In terms of my start in the business, it’s much like everyone else’s story about breaking in: a ton of false starts, rejections, and grinding away at work until opportunity knocked. I did a lot of work for Bluewater and if the whole Malcolm Gladwell 10,000 hours thing holds any truth, I got a TON of practice and bad pages out of my system while working there. It was a big learning experience.

Eventually, I started getting bigger and better gigs (and ones that paid too!), and my first big publication was the graphic novel Johnny Hiro: The Skills To Pay The Bills by Fred Chao, published by Tor. A year or two after that, Deron Bennett asked me if I was interested in doing work for his studio, AndWorld Design, and my career really took off from there. Deron offered to teach and mentor me to help me take my work to the next level, and I immediately accepted.

Marco: I recently asked Micah Myers this question and I also asked Marshall Dillon the same question (for two upcoming interviews). Now I don’t plan to ask any other letterers I interview in the future but I will ask you because we’ve worked together and I’m curious as to your answer.

What are some of the misconceptions you’ve run across as a letterer in this business and if you could what’s something you would like to see changed or improved upon when it comes to letterers in this business?
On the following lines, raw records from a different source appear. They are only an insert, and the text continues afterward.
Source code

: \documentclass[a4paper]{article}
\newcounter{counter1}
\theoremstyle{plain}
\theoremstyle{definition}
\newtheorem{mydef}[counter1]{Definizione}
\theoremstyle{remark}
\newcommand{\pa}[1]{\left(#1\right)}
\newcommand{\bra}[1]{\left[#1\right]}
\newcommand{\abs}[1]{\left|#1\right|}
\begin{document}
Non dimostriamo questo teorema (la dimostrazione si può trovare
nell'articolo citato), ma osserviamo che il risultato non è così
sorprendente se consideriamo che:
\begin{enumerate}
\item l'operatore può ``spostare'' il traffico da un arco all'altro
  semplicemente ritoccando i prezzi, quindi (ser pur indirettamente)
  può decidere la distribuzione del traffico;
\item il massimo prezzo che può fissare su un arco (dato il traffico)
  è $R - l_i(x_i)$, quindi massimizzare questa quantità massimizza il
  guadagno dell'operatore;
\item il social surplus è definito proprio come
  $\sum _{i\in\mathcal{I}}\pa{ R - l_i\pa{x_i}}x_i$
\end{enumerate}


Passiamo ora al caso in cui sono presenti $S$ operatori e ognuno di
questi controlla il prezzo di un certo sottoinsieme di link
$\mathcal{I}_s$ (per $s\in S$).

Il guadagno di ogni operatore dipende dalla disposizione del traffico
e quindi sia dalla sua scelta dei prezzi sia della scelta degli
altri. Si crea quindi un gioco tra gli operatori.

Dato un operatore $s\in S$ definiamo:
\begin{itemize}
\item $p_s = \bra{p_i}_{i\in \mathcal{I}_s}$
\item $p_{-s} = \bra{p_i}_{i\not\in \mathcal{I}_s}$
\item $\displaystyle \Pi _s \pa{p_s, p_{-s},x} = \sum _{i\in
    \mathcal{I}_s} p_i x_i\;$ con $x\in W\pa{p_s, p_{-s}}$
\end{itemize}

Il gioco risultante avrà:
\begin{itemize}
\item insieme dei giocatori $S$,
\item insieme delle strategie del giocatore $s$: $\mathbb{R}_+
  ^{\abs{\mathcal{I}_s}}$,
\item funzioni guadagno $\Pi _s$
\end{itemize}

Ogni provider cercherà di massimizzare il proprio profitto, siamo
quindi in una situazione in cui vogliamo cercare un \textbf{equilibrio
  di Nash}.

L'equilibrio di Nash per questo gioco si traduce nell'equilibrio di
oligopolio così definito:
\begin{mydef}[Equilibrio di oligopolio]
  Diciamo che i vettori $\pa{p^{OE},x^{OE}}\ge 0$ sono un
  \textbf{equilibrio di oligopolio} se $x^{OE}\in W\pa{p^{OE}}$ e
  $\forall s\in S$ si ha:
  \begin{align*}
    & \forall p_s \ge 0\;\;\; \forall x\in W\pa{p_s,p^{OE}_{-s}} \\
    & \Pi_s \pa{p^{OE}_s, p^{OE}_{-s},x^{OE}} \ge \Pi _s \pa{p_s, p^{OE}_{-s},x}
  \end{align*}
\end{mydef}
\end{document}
DC: Perhaps the biggest misconception is that the lettering just “happens” or that the writer does it. I’ve yet to meet a letterer who hasn’t experienced the challenge of trying to get the average person to understand exactly what it is that we do. My usual elevator pitch is that I essentially do graphic design for comic books. It’s a little broad and not 100% accurate, but it gets the job done and people start to understand I’m not the writer or illustrator. Beyond that, I think some other common misconceptions are that we write all of the sound effects (we don’t, usually), that balloons are called “bubbles,” and that lettering is just an afterthought tacked on at the end.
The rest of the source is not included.